Stored records
:::

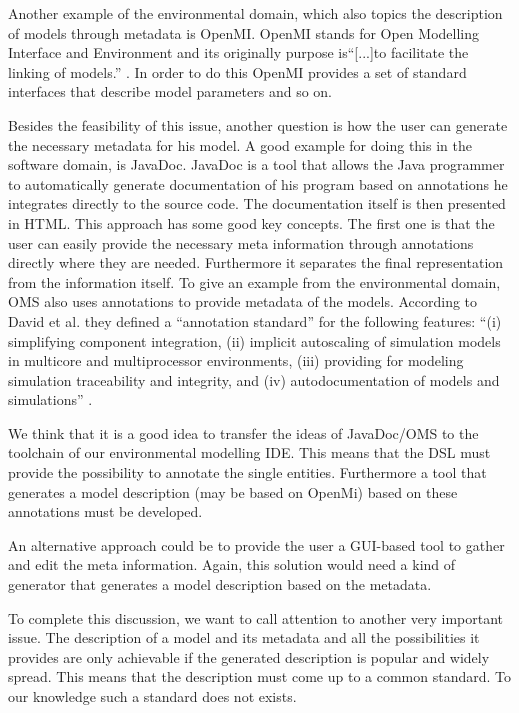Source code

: Another example of the environmental domain, which also topics the description of models through metadata is OpenMI. OpenMI stands for Open Modelling Interface and Environment and its originally purpose is``[...]to facilitate the linking of models.'' \autocite[70]{adgeo-4-69-2005}. In order to do this OpenMI provides a set of standard interfaces that describe model parameters and so on.


Besides the feasibility of this issue, another question is how the user can generate the necessary metadata for his model. A good example for doing this in the software domain, is JavaDoc. JavaDoc is a tool that allows the Java programmer to automatically generate documentation of his program based on annotations he integrates directly to the source code. The documentation itself is then presented in HTML. This approach has some good key concepts. The first one is that the user can easily provide the necessary meta information through annotations directly where they are needed. Furthermore it separates the final representation from the information itself. To give an example from the environmental domain, OMS also uses annotations to provide metadata of the models. According to David et al. they defined a “annotation standard” for the following features: “(i) simplifying component integration, (ii) implicit autoscaling of simulation models in multicore and multiprocessor environments, (iii) providing for modeling simulation traceability and integrity, and (iv) autodocumentation of models and simulations'' \autocite[2]{dsl:oms-handbook}.


We think that it is a good idea to transfer the ideas of JavaDoc/OMS to the toolchain of our environmental modelling IDE. This means that the DSL must provide the possibility to annotate the single entities. Furthermore a tool that generates a model  description (may be based on OpenMi) based on these annotations must be developed.


An alternative approach could be to provide the user a GUI-based tool to gather and edit the meta information. Again, this solution would need a kind of generator that generates a model description based on the metadata.


To complete this discussion, we want to call attention to another very important issue. The description of a model and its metadata and all the possibilities it provides are only achievable if the generated description is popular and widely spread. This means that the description must come up to a common standard. To our knowledge such a standard does not exists.


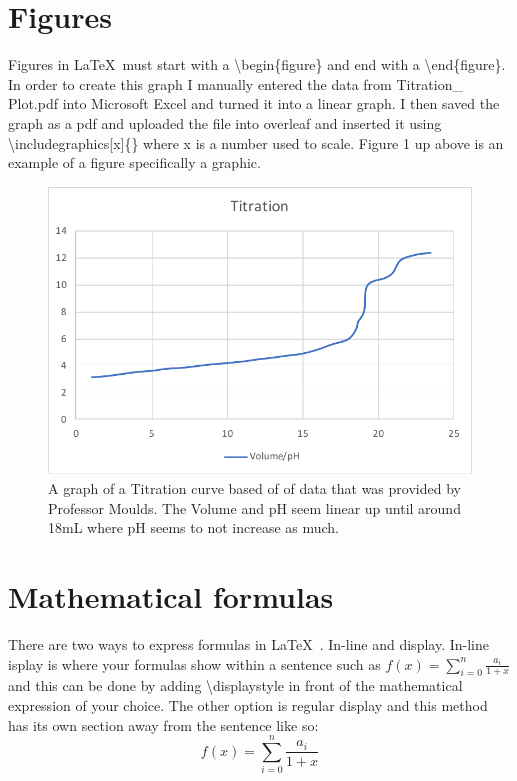 \documentclass[12pt,journal,compsoc]{IEEEtran}
\begin{document}
\section{Figures}
Figures in \LaTeX\ must start with a \textbackslash{begin\{figure\}} and end with a \textbackslash{end\{figure\}}. In order to create this graph I manually entered the data from Titration\_ Plot.pdf into Microsoft Excel and turned it into a linear graph. I then saved the graph as a pdf and uploaded the file into overleaf and inserted it using \textbackslash{includegraphics[x]\{\}} where x is a number used to scale. Figure 1 up above is an example of a figure specifically a graphic.

\begin{center}
    \begin{figure}[h]
        \includegraphics[scale = 0.45]{Graph.pdf}
        \caption{A graph of a Titration curve based of of data that was provided by Professor Moulds. The Volume and pH seem linear up until around 18mL where pH seems to not increase as much.}
        \label{titration}
    \end{figure}
\end{center}



\section{Mathematical formulas}
There are two ways to express formulas in \LaTeX\ . In-line and display.  In-line isplay is where your formulas show within a sentence such as \( f(x) = \sum_{i=0}^{n} \frac{a_i}{1+x} \) and this can be done by adding \textbackslash{displaystyle} in front of the mathematical expression of your choice. The other option is regular display and this method has its own section away from the sentence like so:
\begin{equation}
     f(x) = \sum_{i=0}^{n} \frac{a_i}{1+x} 
\end{equation}
\end{document}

:::

▶ _To do_:
Set down every record once more, word for word, without pictures.

▶ _Solution to this exercise_:
Source code

: Another example of the environmental domain, which also topics the description of models through metadata is OpenMI. OpenMI stands for Open Modelling Interface and Environment and its originally purpose is``[...]to facilitate the linking of models.'' \autocite[70]{adgeo-4-69-2005}. In order to do this OpenMI provides a set of standard interfaces that describe model parameters and so on.


Besides the feasibility of this issue, another question is how the user can generate the necessary metadata for his model. A good example for doing this in the software domain, is JavaDoc. JavaDoc is a tool that allows the Java programmer to automatically generate documentation of his program based on annotations he integrates directly to the source code. The documentation itself is then presented in HTML. This approach has some good key concepts. The first one is that the user can easily provide the necessary meta information through annotations directly where they are needed. Furthermore it separates the final representation from the information itself. To give an example from the environmental domain, OMS also uses annotations to provide metadata of the models. According to David et al. they defined a “annotation standard” for the following features: “(i) simplifying component integration, (ii) implicit autoscaling of simulation models in multicore and multiprocessor environments, (iii) providing for modeling simulation traceability and integrity, and (iv) autodocumentation of models and simulations'' \autocite[2]{dsl:oms-handbook}.


We think that it is a good idea to transfer the ideas of JavaDoc/OMS to the toolchain of our environmental modelling IDE. This means that the DSL must provide the possibility to annotate the single entities. Furthermore a tool that generates a model  description (may be based on OpenMi) based on these annotations must be developed.


An alternative approach could be to provide the user a GUI-based tool to gather and edit the meta information. Again, this solution would need a kind of generator that generates a model description based on the metadata.


To complete this discussion, we want to call attention to another very important issue. The description of a model and its metadata and all the possibilities it provides are only achievable if the generated description is popular and widely spread. This means that the description must come up to a common standard. To our knowledge such a standard does not exists.


 \documentclass[12pt,journal,compsoc]{IEEEtran}
\begin{document}
\section{Figures}
Figures in \LaTeX\ must start with a \textbackslash{begin\{figure\}} and end with a \textbackslash{end\{figure\}}. In order to create this graph I manually entered the data from Titration\_ Plot.pdf into Microsoft Excel and turned it into a linear graph. I then saved the graph as a pdf and uploaded the file into overleaf and inserted it using \textbackslash{includegraphics[x]\{\}} where x is a number used to scale. Figure 1 up above is an example of a figure specifically a graphic.

\begin{center}
    \begin{figure}[h]
        \includegraphics[scale = 0.45]{Graph.pdf}
        \caption{A graph of a Titration curve based of of data that was provided by Professor Moulds. The Volume and pH seem linear up until around 18mL where pH seems to not increase as much.}
        \label{titration}
    \end{figure}
\end{center}



\section{Mathematical formulas}
There are two ways to express formulas in \LaTeX\ . In-line and display.  In-line isplay is where your formulas show within a sentence such as \( f(x) = \sum_{i=0}^{n} \frac{a_i}{1+x} \) and this can be done by adding \textbackslash{displaystyle} in front of the mathematical expression of your choice. The other option is regular display and this method has its own section away from the sentence like so:
\begin{equation}
     f(x) = \sum_{i=0}^{n} \frac{a_i}{1+x} 
\end{equation}
\end{document}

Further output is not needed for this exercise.